Alternative ways to engage with children with autism
When given the chance, it is possible to interact and communicate with individuals with autism. There are books and articles written by adults with autism who described the stress they felt when they were forced to make eye contact during their interactions.
They stated that they were distracted by these attempts. Sometimes this insistence on making eye contact caused them to lose focus.
So as to assess how to approach the eye contact issue, the first thing you can do is to explore how your child reacts to the practice. It may not be productive to push eye contact if it makes your child’s therapy more difficult.
The practice may even be so stressful that your child can pay less attention to the activity. This may call for alternative ways for your child to indicate to you that they are interested in something.
You may engage in nonverbal ways with your child. You can suggest that your child shows interest by fully facing the other person and staying within a conversational distance. This will also work on your child’s tendency to walk away in the middle of a conversation.
You can also teach your child to say certain appropriate expressions that will indicate that they are paying attention. This may be saying “yes” or even “hmm-hmm”. You can teach them to say these phrases when the other person pauses or when they are finished with what they are saying.
This may be helpful when your child engages in a conversation with others without making eye contact, so the other party would have an idea if the child understands them or not.
Moreover, eye contact may not always have a negative impact on children with autism. In some cases, the practice is found to improve attentiveness. If you observe that your child can pay attention better by making eye contact, then engage them to do so.
This skill may be significant in your child’s success in learning. Individualized therapy programs and behavior therapies can be supported by certain activities done at home. There are a variety of approaches adopted by behavioral therapists to encourage and increase eye contact.
How to sensitively encourage eye contact
It is important to teach a new skill in small, manageable steps. Expectations should advance slowly based on the child’s progress. Overwhelming the child into making eye contact at once would only bring about negative impact.
Positive reinforcement on natural and spontaneous eye contact could be one of the methods to be used while teaching the practice.
This could be a private and casual situation where not much is demanded from the child in terms of their attention. In addition, the duration of the eye contact can be increased during conversations.
However, while practicing, you should always keep an eye out for your child’s comfort. There is no point in forcing the practice if it is not helping make any improvement.

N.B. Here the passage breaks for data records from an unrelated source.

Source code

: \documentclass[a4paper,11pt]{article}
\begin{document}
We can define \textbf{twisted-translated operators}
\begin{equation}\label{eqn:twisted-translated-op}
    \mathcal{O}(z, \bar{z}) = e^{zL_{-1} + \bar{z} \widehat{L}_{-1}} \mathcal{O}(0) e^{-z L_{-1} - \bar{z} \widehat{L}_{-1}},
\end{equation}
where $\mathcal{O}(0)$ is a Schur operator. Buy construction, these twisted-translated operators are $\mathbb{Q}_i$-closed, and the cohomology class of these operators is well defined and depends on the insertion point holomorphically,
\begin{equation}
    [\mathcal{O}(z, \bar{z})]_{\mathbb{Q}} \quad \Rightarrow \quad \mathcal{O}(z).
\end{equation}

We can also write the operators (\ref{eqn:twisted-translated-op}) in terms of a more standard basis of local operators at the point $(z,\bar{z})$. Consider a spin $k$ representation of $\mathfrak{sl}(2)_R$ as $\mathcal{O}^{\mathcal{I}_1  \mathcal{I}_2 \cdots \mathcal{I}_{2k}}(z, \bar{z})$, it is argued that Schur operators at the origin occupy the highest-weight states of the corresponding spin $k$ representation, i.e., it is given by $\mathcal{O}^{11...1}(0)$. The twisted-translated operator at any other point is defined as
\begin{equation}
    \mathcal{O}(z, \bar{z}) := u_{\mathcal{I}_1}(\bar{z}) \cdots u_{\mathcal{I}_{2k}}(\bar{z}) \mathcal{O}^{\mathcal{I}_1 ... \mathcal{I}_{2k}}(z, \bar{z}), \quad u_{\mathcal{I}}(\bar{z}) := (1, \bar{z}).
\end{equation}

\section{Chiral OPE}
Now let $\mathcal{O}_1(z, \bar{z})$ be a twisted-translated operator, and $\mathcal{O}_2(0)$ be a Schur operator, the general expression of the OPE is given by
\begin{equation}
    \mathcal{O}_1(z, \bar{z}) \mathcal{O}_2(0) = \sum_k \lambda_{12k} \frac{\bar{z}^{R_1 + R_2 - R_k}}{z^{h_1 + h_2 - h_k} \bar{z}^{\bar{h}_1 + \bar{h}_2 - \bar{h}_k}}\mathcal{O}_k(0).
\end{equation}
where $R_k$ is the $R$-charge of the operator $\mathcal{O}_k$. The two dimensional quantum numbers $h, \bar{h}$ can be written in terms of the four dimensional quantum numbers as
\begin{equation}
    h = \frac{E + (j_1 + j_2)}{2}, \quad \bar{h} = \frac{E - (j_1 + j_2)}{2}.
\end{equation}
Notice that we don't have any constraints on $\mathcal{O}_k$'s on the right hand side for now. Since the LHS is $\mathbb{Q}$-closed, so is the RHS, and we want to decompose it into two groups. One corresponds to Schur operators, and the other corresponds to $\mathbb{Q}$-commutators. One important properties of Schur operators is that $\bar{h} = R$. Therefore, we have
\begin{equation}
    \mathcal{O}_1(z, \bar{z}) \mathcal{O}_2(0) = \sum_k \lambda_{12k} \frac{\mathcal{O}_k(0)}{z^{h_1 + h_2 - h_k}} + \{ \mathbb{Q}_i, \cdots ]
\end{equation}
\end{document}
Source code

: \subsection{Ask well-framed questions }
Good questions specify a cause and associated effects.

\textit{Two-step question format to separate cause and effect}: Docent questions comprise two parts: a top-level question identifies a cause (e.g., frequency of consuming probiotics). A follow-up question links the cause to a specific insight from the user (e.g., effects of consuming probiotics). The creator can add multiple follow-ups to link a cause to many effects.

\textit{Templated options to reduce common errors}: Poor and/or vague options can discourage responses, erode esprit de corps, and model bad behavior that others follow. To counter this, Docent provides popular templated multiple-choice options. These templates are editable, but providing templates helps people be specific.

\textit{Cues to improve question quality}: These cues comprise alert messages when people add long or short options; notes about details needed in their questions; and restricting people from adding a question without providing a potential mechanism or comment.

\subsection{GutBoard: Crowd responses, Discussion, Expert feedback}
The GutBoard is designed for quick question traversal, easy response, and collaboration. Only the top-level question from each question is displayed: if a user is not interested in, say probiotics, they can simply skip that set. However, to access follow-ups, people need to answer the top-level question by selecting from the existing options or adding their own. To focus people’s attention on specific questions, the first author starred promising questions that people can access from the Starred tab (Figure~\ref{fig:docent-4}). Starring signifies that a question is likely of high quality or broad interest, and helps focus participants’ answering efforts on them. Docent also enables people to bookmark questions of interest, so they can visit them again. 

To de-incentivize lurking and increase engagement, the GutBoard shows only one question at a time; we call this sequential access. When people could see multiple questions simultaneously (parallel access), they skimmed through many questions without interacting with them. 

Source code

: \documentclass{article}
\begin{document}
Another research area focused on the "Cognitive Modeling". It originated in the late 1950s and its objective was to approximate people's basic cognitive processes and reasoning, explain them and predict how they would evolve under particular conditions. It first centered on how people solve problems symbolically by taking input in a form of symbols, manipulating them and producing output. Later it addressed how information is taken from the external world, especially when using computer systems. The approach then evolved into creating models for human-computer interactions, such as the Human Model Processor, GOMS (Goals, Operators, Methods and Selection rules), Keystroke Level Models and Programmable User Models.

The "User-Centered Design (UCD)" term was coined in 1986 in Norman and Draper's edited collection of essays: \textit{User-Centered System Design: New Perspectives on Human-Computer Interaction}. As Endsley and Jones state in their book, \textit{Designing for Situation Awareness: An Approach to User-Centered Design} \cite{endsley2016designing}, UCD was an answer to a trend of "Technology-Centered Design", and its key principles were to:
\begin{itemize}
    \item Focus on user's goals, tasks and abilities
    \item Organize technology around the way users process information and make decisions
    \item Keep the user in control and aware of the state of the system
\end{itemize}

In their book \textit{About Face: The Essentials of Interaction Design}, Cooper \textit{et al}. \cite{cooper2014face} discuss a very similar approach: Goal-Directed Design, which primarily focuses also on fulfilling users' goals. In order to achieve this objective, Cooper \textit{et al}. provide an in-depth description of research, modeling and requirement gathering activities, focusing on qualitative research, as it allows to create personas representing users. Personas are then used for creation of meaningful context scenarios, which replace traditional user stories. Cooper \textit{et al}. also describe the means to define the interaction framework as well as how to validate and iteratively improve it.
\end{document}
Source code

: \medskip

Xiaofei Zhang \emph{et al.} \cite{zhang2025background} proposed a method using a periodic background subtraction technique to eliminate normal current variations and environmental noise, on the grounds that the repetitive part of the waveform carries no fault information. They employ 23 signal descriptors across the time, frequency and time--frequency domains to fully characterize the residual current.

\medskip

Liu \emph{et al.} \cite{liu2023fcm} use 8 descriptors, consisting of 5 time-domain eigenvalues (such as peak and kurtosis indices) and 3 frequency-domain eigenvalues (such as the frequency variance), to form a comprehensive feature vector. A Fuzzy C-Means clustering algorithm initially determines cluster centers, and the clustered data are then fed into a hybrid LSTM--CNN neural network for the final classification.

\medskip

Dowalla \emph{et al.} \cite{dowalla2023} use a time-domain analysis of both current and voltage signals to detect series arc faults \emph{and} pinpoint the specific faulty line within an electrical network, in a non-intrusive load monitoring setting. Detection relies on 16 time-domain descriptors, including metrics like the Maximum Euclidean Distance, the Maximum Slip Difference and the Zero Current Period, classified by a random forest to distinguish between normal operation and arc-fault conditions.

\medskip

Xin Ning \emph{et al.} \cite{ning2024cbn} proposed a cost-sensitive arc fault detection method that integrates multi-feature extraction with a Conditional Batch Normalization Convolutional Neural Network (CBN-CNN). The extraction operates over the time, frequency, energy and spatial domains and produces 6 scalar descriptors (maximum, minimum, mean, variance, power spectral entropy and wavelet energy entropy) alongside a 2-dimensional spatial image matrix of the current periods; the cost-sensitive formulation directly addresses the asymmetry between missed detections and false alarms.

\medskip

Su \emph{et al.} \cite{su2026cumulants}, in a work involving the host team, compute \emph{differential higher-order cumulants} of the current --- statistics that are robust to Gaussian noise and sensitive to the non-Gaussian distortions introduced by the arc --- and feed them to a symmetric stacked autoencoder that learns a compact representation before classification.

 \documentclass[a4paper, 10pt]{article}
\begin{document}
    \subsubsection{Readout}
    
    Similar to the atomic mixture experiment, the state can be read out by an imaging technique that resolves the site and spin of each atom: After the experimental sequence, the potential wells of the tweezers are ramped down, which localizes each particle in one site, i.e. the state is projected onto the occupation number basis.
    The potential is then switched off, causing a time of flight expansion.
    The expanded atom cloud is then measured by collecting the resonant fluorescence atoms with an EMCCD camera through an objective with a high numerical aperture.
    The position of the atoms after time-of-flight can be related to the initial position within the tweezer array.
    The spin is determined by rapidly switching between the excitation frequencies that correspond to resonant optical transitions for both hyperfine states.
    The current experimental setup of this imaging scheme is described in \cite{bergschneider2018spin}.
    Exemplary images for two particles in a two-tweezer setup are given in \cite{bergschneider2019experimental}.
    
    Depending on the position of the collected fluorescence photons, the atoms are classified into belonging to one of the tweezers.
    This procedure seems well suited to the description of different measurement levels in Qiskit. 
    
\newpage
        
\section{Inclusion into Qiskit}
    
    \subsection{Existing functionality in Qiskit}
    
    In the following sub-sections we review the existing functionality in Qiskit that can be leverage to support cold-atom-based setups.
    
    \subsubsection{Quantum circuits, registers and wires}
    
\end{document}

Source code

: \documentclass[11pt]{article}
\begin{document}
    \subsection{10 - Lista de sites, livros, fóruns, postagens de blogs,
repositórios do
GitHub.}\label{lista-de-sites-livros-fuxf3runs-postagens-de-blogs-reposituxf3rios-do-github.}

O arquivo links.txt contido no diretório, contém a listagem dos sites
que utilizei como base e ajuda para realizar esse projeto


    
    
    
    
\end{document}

In order to get your child to get used to making eye contact, you could try pausing before responding to their requests. For instance, if your child asks you a question or asks for something, pause before responding or offering the thing they want.
This may cause them to glance in your direction to see if you heard them. You can then respond immediately and praise them for making eye contact.
After that, you can work on the length of the eye contact.
You can tell your child how making eye contact encourages people to respond to their requests. You can integrate your child’s favorite subjects into these practices. If they like to talk about a topic, bring it up to get their attention and make eye contact.
By itself, lack of eye contact should not be considered as a certain symptomatic of autism spectrum disorder. There may be infants who may not make eye contact, but in general react to faces and turn their faces towards the others’ face.
However, since early and intensive intervention and therapies are the best option for autism, the caregivers may want to investigate the if the child is under three, does not make eye contact, and has social communication delays.
Also, children with autism may fail to respond to their names, have repetitive and restricted behaviors. At this point, you may want to contact a developmental pediatrician or child psychologist to conduct an evaluation.